JRR is selling Tracktion products for cheap to celebrate 24 years. Check it out here.


----------



## Markrs (Sep 1, 2022)

Biotek 2 for $24 is fantastic price and well worth getting (I have biotek 1)


----------



## doctoremmet (Sep 1, 2022)

Bloody brilliant pricing. Shame I already have both…


----------



## Crowe (Sep 2, 2022)

Nooooooo now I have spend money again.


----------



## HeliaVox (Sep 2, 2022)

I've had my eye on Biotek for a long time. $24 is a steal. I'll throw in F'Em too, cause why not.


----------



## Akoustecx (Sep 2, 2022)

Are the JRRS Anniversary deals 24 hr only? I know there are going to be new ones everyday, but not sure about how long each one lasts.


----------



## Flyo (Sep 2, 2022)

I can’t find the offer for upgrade path for Biotek 1 to Biotek2.


----------



## dyross (Sep 2, 2022)

Have tons of synths - what do these add over PhasePlant / Pigments?

Obviously, price is nice.


----------



## dyross (Sep 2, 2022)

And how does Biotek compare with Novum? Is this a dumb question? I'm having a hard time understanding what Biotek actually is...

F'em is quite clear


----------



## Alchemedia (Sep 2, 2022)

dyross said:


> And how does Biotek compare with Novum? Is this a dumb question? I'm having a hard time understanding what Biotek actually is...

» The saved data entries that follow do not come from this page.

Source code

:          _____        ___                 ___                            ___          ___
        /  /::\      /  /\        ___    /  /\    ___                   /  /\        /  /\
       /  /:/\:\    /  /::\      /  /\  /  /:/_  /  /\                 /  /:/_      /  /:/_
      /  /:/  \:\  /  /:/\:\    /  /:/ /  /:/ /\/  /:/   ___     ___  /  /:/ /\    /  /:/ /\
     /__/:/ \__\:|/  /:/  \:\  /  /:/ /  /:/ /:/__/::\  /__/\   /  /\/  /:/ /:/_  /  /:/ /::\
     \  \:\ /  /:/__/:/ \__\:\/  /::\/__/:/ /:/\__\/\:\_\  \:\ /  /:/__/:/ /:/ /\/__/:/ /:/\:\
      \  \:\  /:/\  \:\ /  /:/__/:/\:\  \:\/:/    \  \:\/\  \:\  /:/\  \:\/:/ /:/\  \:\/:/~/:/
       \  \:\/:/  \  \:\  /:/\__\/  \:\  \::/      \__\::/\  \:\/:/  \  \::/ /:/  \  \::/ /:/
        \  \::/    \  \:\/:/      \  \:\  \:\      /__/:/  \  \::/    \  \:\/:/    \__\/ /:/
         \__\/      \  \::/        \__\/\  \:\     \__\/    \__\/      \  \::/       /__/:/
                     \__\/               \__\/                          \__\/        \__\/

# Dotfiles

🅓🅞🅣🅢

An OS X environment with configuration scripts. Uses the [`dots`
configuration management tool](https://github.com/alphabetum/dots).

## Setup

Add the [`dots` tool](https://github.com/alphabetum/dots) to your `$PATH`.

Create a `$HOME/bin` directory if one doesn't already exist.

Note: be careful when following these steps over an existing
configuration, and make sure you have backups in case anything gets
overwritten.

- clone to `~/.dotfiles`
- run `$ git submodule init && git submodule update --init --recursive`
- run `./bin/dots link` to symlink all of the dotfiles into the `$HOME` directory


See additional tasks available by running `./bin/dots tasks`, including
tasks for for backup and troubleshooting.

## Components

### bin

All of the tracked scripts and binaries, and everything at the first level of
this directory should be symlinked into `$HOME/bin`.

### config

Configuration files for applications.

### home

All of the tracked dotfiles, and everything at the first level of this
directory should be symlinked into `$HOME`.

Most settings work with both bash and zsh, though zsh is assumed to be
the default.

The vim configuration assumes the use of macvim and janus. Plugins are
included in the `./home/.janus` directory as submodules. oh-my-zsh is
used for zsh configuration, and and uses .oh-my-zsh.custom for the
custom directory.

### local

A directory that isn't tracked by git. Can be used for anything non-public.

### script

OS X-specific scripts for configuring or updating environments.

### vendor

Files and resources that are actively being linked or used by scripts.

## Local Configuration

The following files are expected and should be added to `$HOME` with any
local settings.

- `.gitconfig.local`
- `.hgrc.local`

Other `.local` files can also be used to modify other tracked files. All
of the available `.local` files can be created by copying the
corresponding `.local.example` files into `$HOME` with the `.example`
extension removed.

Different concepts altogether. If you have PhasePlant & Pigments you probably don't need Biotek however Novum is a unique granular synth. Check out the demo.


----------



## Markrs (Sep 2, 2022)

Flyo said:


> I can’t find the offer for upgrade path for Biotek 1 to Biotek2.


There is no upgrade offer. It is only a deal on the full version.


----------



## Markrs (Sep 2, 2022)

Akoustecx said:


> Are the JRRS Anniversary deals 24 hr only? I know there are going to be new ones everyday, but not sure about how long each one lasts.


I asked @jrrshop on KVR and he said the deals last until the end of the month


----------



## Crowe (Sep 4, 2022)

Went for it (Biotek). Such a lovely Sound Design Tool.


----------



## Wes Antczak (Sep 8, 2022)

Crowe said:


> Went for it (Biotek). Such a lovely Sound Design Tool.


For $24 I also decided to go for it.

F'em and Novum are brilliant as well. 

(Now I'm one step from becoming a Tracktion fanboy, but yes these are some fantastic tools.)


----------